▸ **Listed records**:
Content starts

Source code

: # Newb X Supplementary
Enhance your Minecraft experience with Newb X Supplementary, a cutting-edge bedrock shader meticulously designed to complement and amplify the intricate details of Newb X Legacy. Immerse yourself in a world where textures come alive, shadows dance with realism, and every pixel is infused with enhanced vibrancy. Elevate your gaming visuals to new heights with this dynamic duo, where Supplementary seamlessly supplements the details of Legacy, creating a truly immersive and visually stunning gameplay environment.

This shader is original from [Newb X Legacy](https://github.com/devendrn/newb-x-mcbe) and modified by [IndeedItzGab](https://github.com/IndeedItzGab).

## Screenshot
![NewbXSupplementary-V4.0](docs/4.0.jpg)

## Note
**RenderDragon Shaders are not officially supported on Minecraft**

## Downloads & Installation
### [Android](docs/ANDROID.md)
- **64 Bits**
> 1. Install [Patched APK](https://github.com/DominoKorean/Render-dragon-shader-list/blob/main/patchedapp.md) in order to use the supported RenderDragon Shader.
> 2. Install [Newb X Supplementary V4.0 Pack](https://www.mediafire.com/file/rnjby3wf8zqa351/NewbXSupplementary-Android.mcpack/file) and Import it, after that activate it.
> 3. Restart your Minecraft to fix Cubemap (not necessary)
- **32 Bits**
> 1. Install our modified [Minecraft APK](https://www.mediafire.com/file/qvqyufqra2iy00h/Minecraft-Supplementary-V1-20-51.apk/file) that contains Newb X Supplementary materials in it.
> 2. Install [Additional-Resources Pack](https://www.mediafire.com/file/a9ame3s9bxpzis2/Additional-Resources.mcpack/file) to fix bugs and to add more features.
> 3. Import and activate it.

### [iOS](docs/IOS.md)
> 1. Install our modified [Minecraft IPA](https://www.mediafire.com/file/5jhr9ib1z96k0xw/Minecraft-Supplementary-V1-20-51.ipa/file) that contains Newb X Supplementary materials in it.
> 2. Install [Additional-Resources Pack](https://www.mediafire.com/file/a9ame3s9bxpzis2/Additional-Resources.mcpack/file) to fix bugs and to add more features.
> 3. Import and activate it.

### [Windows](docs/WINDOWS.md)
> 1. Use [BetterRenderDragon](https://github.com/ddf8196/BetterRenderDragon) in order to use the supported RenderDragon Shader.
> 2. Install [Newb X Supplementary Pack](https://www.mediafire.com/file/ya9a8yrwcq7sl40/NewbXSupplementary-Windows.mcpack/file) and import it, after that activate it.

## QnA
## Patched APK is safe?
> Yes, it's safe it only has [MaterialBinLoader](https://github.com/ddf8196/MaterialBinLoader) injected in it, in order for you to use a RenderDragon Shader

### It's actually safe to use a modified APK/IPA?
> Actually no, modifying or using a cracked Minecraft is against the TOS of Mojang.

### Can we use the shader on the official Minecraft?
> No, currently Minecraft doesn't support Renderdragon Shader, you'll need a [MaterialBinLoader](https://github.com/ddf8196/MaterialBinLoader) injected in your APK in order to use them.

Content ends
Content starts

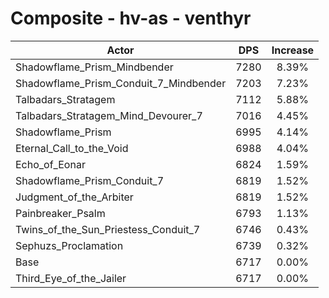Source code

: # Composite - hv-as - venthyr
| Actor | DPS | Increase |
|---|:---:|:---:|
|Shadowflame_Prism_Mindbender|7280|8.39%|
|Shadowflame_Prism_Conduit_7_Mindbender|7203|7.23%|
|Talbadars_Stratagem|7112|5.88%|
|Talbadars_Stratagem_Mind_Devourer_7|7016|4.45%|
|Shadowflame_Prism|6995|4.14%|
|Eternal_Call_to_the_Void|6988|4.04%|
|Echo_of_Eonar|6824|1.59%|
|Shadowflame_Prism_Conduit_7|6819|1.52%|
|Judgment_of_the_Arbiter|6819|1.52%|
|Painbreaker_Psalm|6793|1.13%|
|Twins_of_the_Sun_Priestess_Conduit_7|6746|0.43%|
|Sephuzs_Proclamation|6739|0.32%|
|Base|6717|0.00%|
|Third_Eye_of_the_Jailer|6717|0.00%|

Content ends

▸ **What you should do**: If a line in the records above holds the string "materials", copy it out.

▸ **Completed task**:
> 1. Install our modified [Minecraft APK](https://www.mediafire.com/file/qvqyufqra2iy00h/Minecraft-Supplementary-V1-20-51.apk/file) that contains Newb X Supplementary materials in it.
> 1. Install our modified [Minecraft IPA](https://www.mediafire.com/file/5jhr9ib1z96k0xw/Minecraft-Supplementary-V1-20-51.ipa/file) that contains Newb X Supplementary materials in it.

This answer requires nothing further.